What the exercise asks:
Lines holding the string "regiões" are the ones to copy from this listing.
--- Data in this exercise ---
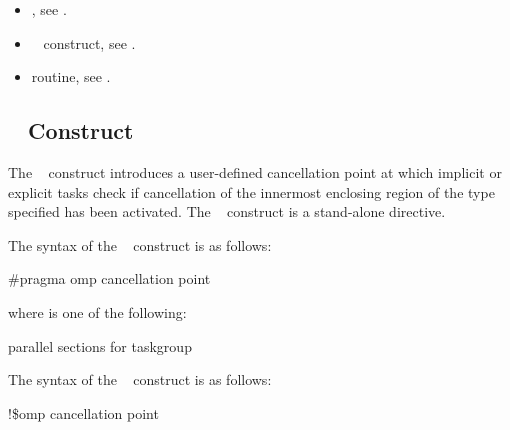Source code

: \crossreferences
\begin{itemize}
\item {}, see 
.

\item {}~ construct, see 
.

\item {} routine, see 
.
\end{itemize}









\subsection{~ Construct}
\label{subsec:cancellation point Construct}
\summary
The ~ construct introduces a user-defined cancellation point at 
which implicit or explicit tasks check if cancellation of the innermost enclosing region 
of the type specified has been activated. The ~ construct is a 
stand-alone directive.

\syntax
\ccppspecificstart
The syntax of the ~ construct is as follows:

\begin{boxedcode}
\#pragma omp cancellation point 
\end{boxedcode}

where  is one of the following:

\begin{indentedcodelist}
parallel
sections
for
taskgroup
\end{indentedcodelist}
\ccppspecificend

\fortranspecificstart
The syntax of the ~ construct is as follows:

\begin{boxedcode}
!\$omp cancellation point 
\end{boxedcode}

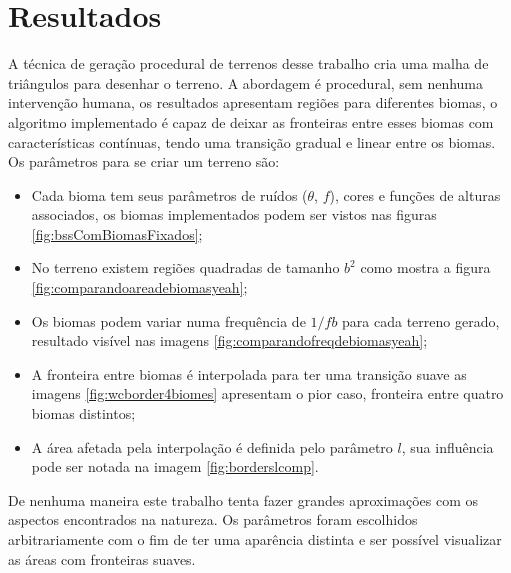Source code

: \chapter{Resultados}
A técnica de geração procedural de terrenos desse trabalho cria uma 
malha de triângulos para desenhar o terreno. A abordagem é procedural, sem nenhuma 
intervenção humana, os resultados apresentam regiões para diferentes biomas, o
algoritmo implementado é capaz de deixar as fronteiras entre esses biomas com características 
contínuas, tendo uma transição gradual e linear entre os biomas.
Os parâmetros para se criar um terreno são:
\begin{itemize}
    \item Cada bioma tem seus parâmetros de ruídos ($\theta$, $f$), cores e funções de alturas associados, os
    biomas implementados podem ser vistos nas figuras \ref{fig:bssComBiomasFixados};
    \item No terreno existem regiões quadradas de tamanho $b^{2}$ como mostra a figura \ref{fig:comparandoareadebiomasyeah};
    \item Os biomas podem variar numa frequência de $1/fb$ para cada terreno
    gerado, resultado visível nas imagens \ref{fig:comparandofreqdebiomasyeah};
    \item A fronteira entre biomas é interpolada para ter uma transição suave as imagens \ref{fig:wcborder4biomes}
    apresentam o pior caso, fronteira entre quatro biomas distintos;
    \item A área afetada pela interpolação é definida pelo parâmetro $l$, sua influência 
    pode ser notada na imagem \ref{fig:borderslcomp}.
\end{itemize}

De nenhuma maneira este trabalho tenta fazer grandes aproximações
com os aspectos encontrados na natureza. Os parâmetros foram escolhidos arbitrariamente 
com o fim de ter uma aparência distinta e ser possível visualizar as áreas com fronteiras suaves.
---
Exercise answer:
intervenção humana, os resultados apresentam regiões para diferentes biomas, o
    \item No terreno existem regiões quadradas de tamanho $b^{2}$ como mostra a figura \ref{fig:comparandoareadebiomasyeah};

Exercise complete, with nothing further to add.